Work item:
Give every line from the entries that contains "rolling".

Records provided:
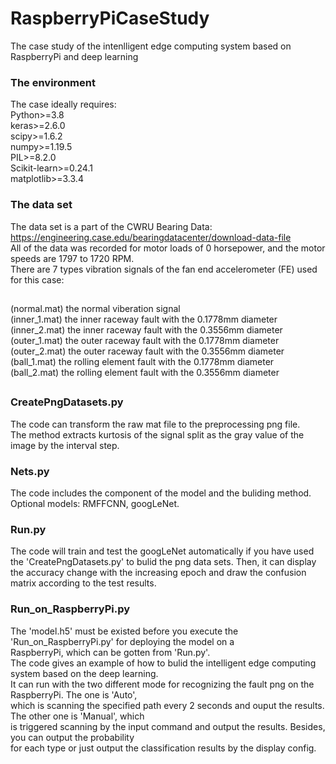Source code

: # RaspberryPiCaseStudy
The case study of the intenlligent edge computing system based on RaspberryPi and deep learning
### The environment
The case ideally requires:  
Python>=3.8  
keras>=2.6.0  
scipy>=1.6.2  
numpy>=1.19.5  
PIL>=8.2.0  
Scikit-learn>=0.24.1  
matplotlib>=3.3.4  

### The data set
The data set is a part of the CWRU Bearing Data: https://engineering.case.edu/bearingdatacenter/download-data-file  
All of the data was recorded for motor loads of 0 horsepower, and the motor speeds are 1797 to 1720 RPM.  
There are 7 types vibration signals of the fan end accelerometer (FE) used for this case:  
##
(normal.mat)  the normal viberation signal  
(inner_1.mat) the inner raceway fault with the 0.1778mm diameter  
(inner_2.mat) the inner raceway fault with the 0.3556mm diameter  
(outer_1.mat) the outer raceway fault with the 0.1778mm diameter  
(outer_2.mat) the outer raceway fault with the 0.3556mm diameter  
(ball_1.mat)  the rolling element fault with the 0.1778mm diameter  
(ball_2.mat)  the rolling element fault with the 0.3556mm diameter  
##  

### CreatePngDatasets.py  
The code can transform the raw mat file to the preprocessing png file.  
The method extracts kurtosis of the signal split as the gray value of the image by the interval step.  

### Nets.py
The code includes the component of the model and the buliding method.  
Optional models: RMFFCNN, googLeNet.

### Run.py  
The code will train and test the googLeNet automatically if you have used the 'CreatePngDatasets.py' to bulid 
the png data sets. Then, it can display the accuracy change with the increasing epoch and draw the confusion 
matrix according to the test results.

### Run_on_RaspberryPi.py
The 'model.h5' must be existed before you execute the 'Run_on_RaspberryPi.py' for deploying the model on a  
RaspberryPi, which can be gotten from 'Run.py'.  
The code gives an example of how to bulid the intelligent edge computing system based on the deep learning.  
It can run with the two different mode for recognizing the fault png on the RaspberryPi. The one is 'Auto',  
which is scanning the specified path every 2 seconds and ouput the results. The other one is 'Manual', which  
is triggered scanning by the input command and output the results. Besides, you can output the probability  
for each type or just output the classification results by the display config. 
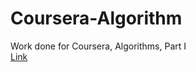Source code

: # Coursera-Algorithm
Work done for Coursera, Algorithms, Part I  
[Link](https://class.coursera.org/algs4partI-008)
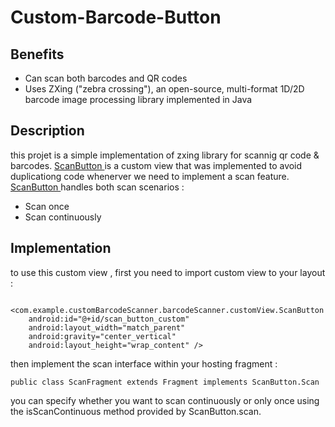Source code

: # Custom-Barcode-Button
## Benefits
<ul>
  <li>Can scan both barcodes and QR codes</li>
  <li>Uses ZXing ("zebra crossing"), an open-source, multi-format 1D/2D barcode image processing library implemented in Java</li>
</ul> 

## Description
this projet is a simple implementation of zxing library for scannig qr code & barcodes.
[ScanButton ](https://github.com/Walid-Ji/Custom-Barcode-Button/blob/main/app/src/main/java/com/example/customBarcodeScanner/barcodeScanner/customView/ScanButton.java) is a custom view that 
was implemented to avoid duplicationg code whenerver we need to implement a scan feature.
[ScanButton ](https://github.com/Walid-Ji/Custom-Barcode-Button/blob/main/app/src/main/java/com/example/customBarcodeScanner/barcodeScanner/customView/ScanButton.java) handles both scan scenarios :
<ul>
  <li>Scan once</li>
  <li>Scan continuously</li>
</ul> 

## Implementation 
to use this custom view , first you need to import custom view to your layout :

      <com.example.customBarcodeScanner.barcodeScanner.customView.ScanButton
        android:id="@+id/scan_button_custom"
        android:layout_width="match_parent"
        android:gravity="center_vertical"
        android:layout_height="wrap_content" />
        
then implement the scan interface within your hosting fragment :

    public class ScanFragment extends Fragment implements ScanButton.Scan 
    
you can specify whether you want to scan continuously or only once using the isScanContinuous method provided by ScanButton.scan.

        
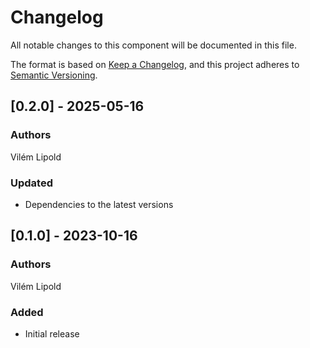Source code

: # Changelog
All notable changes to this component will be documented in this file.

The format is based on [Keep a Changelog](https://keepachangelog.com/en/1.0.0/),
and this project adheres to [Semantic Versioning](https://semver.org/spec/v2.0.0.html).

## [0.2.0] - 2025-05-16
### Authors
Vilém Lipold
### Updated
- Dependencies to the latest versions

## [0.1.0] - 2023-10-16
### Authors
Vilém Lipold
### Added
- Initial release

The completed task:
(ball_1.mat)  the rolling element fault with the 0.1778mm diameter  
(ball_2.mat)  the rolling element fault with the 0.3556mm diameter  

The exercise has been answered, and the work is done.